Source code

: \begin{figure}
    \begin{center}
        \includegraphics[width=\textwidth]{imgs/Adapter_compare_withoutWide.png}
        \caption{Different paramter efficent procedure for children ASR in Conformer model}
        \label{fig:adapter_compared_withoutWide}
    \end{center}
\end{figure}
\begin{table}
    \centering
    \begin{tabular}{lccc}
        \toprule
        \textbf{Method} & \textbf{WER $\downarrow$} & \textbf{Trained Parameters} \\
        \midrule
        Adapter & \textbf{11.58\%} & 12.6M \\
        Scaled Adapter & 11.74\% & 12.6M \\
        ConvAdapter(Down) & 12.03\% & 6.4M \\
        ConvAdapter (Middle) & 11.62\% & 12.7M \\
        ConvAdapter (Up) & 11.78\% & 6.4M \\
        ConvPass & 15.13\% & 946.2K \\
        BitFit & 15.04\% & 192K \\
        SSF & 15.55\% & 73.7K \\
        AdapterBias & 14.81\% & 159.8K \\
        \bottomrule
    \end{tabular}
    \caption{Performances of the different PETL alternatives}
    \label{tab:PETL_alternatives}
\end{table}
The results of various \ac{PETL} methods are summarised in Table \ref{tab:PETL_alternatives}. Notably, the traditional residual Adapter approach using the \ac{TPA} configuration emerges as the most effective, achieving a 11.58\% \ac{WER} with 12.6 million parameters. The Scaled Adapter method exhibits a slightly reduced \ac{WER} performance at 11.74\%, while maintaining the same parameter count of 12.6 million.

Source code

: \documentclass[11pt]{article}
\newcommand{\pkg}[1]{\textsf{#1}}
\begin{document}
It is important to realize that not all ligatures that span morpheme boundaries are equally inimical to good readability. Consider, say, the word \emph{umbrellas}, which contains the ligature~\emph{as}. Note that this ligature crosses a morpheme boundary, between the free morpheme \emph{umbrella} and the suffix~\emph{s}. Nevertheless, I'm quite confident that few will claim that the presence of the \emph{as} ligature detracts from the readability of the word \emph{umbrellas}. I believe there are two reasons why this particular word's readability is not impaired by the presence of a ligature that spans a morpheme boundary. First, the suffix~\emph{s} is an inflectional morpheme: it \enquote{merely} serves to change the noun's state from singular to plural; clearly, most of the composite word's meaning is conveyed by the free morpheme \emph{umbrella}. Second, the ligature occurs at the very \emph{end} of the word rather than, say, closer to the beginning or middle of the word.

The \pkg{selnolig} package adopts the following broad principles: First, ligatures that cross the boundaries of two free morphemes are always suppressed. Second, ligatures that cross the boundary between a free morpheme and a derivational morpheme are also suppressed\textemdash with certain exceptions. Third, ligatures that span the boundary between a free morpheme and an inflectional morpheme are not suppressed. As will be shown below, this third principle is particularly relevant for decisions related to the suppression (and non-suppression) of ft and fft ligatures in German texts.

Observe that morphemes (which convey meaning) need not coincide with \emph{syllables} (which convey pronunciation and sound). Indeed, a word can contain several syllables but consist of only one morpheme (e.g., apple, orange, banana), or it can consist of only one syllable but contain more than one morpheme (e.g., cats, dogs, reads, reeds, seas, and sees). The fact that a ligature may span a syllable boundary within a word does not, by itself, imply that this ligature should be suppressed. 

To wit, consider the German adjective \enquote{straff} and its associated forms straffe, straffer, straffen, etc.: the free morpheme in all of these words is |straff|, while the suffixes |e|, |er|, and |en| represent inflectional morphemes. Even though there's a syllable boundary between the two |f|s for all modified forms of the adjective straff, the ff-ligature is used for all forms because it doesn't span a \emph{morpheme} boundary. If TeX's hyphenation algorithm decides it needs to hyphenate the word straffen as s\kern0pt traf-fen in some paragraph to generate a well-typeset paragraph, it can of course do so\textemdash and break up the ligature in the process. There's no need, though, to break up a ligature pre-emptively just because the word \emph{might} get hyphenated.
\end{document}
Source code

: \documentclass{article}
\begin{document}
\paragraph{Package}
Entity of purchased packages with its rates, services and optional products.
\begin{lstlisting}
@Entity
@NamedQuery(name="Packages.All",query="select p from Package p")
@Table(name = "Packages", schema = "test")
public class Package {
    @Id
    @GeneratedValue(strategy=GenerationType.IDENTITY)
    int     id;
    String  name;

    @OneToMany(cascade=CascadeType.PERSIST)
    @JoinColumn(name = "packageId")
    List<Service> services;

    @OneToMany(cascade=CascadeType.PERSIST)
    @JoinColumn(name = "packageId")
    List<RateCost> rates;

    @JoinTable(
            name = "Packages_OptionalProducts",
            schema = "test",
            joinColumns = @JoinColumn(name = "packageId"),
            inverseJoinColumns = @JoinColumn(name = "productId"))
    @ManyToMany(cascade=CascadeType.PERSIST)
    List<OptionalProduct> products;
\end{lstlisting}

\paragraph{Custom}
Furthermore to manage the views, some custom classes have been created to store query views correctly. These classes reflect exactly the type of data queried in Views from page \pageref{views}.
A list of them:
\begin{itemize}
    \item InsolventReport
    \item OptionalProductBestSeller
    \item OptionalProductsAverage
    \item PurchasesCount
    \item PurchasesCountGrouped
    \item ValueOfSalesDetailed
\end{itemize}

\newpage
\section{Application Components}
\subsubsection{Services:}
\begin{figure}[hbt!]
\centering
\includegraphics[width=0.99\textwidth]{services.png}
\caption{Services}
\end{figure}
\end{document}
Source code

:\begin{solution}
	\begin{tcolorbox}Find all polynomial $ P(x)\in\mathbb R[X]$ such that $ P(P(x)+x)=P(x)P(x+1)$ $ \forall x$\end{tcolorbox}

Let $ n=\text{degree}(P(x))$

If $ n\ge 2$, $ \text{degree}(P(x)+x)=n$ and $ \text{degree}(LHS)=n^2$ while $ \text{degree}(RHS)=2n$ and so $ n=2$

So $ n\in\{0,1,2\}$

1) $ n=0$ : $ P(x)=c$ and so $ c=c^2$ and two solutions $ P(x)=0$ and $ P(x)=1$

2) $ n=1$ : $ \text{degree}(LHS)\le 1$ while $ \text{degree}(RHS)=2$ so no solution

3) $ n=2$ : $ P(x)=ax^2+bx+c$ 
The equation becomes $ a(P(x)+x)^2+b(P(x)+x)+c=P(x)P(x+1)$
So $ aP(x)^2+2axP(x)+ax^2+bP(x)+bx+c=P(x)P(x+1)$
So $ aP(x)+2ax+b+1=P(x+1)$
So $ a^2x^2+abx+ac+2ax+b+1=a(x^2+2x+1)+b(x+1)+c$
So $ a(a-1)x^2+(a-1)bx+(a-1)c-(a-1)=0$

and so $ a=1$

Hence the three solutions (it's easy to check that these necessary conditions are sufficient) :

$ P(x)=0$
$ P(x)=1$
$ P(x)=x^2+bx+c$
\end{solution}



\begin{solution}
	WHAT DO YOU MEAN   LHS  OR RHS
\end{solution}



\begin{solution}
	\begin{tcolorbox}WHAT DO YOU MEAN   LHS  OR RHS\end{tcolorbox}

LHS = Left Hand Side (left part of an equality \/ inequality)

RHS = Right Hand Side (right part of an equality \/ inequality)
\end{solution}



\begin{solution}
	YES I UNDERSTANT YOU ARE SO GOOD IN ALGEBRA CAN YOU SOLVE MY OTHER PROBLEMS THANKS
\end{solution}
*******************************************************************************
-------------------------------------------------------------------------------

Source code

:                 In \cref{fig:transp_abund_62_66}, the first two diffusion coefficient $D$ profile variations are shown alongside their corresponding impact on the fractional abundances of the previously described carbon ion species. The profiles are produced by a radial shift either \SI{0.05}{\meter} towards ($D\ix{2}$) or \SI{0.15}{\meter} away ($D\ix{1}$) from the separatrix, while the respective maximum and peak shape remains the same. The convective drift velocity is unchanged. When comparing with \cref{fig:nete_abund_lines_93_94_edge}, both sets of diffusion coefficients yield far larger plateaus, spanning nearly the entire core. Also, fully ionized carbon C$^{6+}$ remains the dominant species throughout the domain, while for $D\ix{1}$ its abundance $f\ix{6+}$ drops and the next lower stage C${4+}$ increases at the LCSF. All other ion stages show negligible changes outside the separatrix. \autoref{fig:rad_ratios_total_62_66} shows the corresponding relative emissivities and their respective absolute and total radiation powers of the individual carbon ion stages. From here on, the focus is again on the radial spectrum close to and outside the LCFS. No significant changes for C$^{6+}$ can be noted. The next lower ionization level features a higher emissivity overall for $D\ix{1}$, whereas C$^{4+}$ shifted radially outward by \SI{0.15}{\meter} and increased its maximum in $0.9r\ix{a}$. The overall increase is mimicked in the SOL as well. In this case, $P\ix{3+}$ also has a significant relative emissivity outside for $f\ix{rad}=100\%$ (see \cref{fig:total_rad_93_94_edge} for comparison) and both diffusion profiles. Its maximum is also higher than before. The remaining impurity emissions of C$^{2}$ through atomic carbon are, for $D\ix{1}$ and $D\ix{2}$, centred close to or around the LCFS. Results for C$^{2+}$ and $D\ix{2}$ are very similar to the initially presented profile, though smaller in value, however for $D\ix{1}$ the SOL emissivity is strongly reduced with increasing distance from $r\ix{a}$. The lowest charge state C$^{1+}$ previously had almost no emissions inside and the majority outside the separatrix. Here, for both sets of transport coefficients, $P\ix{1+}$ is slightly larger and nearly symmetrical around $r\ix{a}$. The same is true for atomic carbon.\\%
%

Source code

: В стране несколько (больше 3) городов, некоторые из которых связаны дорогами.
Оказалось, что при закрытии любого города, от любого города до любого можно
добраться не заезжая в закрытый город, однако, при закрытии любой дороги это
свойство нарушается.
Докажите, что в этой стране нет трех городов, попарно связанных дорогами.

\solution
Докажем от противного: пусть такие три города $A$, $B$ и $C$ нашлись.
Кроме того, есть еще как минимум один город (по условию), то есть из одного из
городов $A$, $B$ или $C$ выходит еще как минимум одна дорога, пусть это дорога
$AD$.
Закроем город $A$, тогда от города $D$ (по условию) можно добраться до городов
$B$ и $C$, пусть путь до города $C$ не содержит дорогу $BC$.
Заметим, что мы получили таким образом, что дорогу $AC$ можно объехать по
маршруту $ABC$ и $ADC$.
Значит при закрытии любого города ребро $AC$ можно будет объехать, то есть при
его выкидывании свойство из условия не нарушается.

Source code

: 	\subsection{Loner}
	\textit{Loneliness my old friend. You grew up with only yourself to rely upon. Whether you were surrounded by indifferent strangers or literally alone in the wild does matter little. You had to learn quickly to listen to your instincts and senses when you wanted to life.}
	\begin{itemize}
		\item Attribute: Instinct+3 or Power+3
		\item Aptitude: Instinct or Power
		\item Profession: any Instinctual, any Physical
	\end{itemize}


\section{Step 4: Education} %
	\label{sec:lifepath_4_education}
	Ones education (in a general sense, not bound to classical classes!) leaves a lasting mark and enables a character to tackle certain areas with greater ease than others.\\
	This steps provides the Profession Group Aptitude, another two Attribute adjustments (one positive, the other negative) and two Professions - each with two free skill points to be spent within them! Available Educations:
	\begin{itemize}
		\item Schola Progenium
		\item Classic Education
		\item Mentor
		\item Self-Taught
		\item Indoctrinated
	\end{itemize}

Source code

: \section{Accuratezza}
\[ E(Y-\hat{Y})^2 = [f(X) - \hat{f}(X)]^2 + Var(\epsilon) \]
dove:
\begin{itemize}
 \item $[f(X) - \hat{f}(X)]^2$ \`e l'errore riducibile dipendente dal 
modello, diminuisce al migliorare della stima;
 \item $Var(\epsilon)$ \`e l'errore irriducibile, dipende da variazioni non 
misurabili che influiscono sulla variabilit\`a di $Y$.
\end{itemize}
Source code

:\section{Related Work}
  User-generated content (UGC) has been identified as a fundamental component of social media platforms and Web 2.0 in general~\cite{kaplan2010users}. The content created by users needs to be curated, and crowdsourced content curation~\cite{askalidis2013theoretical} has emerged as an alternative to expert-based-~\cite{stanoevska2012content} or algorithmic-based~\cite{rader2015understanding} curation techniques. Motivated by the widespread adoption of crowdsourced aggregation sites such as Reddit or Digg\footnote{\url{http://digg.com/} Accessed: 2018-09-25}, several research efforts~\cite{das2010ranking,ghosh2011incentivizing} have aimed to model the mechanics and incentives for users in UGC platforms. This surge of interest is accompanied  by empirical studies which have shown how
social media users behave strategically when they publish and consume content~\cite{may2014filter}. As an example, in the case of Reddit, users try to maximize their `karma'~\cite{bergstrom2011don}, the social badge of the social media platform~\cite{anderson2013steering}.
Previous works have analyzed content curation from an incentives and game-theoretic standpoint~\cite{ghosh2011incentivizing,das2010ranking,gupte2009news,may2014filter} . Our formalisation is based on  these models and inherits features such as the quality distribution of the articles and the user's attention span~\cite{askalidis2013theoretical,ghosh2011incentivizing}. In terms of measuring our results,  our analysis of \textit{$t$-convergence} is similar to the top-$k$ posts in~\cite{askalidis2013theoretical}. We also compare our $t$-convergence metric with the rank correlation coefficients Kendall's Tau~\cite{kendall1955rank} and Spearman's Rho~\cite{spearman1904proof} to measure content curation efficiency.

PROBLEM TO WORK ON. From the first line of the listing above to the line that contains "Scaled Adapter & 11.74\% & 12.6M \\", inclusive, restate every line word for word. Nothing else belongs in the answer.

SOLUTION TO THE EXERCISE.
Source code

: \begin{figure}
    \begin{center}
        \includegraphics[width=\textwidth]{imgs/Adapter_compare_withoutWide.png}
        \caption{Different paramter efficent procedure for children ASR in Conformer model}
        \label{fig:adapter_compared_withoutWide}
    \end{center}
\end{figure}
\begin{table}
    \centering
    \begin{tabular}{lccc}
        \toprule
        \textbf{Method} & \textbf{WER $\downarrow$} & \textbf{Trained Parameters} \\
        \midrule
        Adapter & \textbf{11.58\%} & 12.6M \\
        Scaled Adapter & 11.74\% & 12.6M \\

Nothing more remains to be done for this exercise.